Prevalence, antibiotic resistance and RAPD analysis of food isolates of Salmonella species D.Jegadeeshkumar1*, V. Saritha1, K. Moorthy2, B.T. Suresh kumar2, 1 Chromopark Research centre, 62-B, Near N.K.R. College, Trichy Main Road, Namakkal- 637001 2 Vivekanandha college of Arts & Science, Tiruchengode,South India Address for corresponding author E- mail jegadeeshkumar2@gmail.com, Mobile: + 91 9940292388. Received: 15.09.2010; Revised:25.10.2010; Accepted: 11.11.2010; Published: 01.12.2010 Abstract A study was conducted to determine the prevalence, antibiotic resistance and RAPD patterns of Salmonella species on different food samples. A totally 30 foods samples were collected from in around area of Namakkal town.
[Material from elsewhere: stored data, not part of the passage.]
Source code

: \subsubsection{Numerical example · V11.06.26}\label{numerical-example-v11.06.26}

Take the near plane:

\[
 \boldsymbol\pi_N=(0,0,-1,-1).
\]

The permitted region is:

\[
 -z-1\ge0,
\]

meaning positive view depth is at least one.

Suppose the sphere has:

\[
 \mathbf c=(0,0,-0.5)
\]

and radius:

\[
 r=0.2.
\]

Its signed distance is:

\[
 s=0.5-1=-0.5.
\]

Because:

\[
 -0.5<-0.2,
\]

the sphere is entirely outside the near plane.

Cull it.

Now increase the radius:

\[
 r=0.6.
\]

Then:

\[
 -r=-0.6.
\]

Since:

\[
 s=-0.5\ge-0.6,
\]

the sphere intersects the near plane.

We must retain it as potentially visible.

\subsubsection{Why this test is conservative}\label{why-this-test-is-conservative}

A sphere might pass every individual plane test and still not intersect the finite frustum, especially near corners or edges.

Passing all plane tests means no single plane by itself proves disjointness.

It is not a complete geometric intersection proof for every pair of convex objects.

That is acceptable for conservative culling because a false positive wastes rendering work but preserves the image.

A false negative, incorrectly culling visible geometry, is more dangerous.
In our findings, out off 30 samples, 14 isolates (46.6%) were isolated from 3 types of food samples and highest prevalence occurred in fish samples (90%). Four types of species were isolated from among the 3 types of samples such as S.typhi (55.5%) S.paratyphi A (48.1%), S.paratyphi B (25.9%) and S.typhimurium (22.2%). All isolates were subjected into antibiotic stability test. Present study all isolates showed multiple drug resistance, and 100 % resistant to Vancomycin, Novobiocin, Nitrofurantoin, Ciproflaxacin, and Methicillin. The increasing resistance was observed for Amoxiclave (92.55 %) and Bacitracin (78.57 %). The highest antibiotic resistance patterns were observed in fruits (80.5%) second most fish isolates (72.2%). Random amplified polymorphic DNA (RAPD) analysis was applied for molecular characterization of Salmonella species. A total of 3 primers were used and only single primer showed good discriminatory power for all isolates. Dendrogram showed heterogeneity present in all isolates. Key words: Antibiotic resistance, food samples, Salmonella spp, RAPD analysis.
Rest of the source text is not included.